(Dataset excerpts)
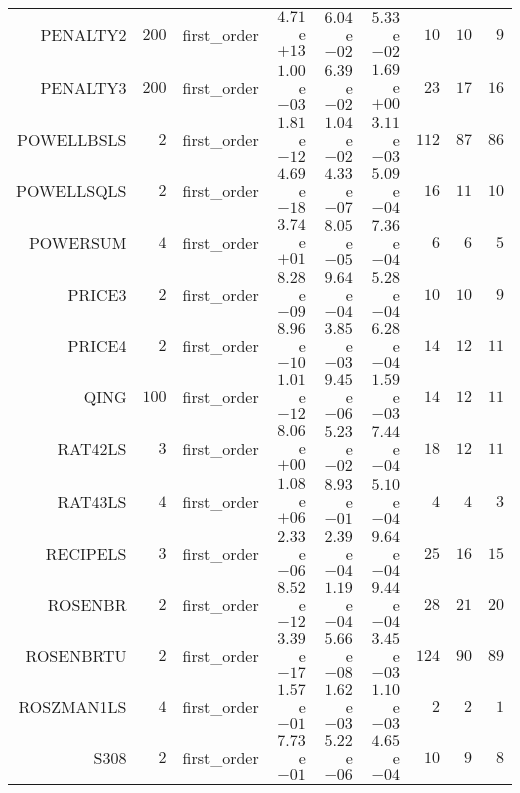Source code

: \begin{longtable}{rrrrrrrrr}
PENALTY2 & \(   200\) & first\_order & \( 4.71\)e\(+13\) & \( 6.04\)e\(-02\) & \( 5.33\)e\(-02\) & \(    10\) & \(    10\) & \(     9\) \\
PENALTY3 & \(   200\) & first\_order & \( 1.00\)e\(-03\) & \( 6.39\)e\(-02\) & \( 1.69\)e\(+00\) & \(    23\) & \(    17\) & \(    16\) \\
POWELLBSLS & \(     2\) & first\_order & \( 1.81\)e\(-12\) & \( 1.04\)e\(-02\) & \( 3.11\)e\(-03\) & \(   112\) & \(    87\) & \(    86\) \\
POWELLSQLS & \(     2\) & first\_order & \( 4.69\)e\(-18\) & \( 4.33\)e\(-07\) & \( 5.09\)e\(-04\) & \(    16\) & \(    11\) & \(    10\) \\
POWERSUM & \(     4\) & first\_order & \( 3.74\)e\(+01\) & \( 8.05\)e\(-05\) & \( 7.36\)e\(-04\) & \(     6\) & \(     6\) & \(     5\) \\
PRICE3 & \(     2\) & first\_order & \( 8.28\)e\(-09\) & \( 9.64\)e\(-04\) & \( 5.28\)e\(-04\) & \(    10\) & \(    10\) & \(     9\) \\
PRICE4 & \(     2\) & first\_order & \( 8.96\)e\(-10\) & \( 3.85\)e\(-03\) & \( 6.28\)e\(-04\) & \(    14\) & \(    12\) & \(    11\) \\
QING & \(   100\) & first\_order & \( 1.01\)e\(-12\) & \( 9.45\)e\(-06\) & \( 1.59\)e\(-03\) & \(    14\) & \(    12\) & \(    11\) \\
RAT42LS & \(     3\) & first\_order & \( 8.06\)e\(+00\) & \( 5.23\)e\(-02\) & \( 7.44\)e\(-04\) & \(    18\) & \(    12\) & \(    11\) \\
RAT43LS & \(     4\) & first\_order & \( 1.08\)e\(+06\) & \( 8.93\)e\(-01\) & \( 5.10\)e\(-04\) & \(     4\) & \(     4\) & \(     3\) \\
RECIPELS & \(     3\) & first\_order & \( 2.33\)e\(-06\) & \( 2.39\)e\(-04\) & \( 9.64\)e\(-04\) & \(    25\) & \(    16\) & \(    15\) \\
ROSENBR & \(     2\) & first\_order & \( 8.52\)e\(-12\) & \( 1.19\)e\(-04\) & \( 9.44\)e\(-04\) & \(    28\) & \(    21\) & \(    20\) \\
ROSENBRTU & \(     2\) & first\_order & \( 3.39\)e\(-17\) & \( 5.66\)e\(-08\) & \( 3.45\)e\(-03\) & \(   124\) & \(    90\) & \(    89\) \\
ROSZMAN1LS & \(     4\) & first\_order & \( 1.57\)e\(-01\) & \( 1.62\)e\(-03\) & \( 1.10\)e\(-03\) & \(     2\) & \(     2\) & \(     1\) \\
S308 & \(     2\) & first\_order & \( 7.73\)e\(-01\) & \( 5.22\)e\(-06\) & \( 4.65\)e\(-04\) & \(    10\) & \(     9\) & \(     8\) \\

\end{longtable}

» What you have to do
Output, and output only, the lines from the one containing "first\_order & \( 1.57\)e\(-01\)" through the last line of the data above.

» Answer section
ROSZMAN1LS & \(     4\) & first\_order & \( 1.57\)e\(-01\) & \( 1.62\)e\(-03\) & \( 1.10\)e\(-03\) & \(     2\) & \(     2\) & \(     1\) \\
S308 & \(     2\) & first\_order & \( 7.73\)e\(-01\) & \( 5.22\)e\(-06\) & \( 4.65\)e\(-04\) & \(    10\) & \(     9\) & \(     8\) \\

\end{longtable}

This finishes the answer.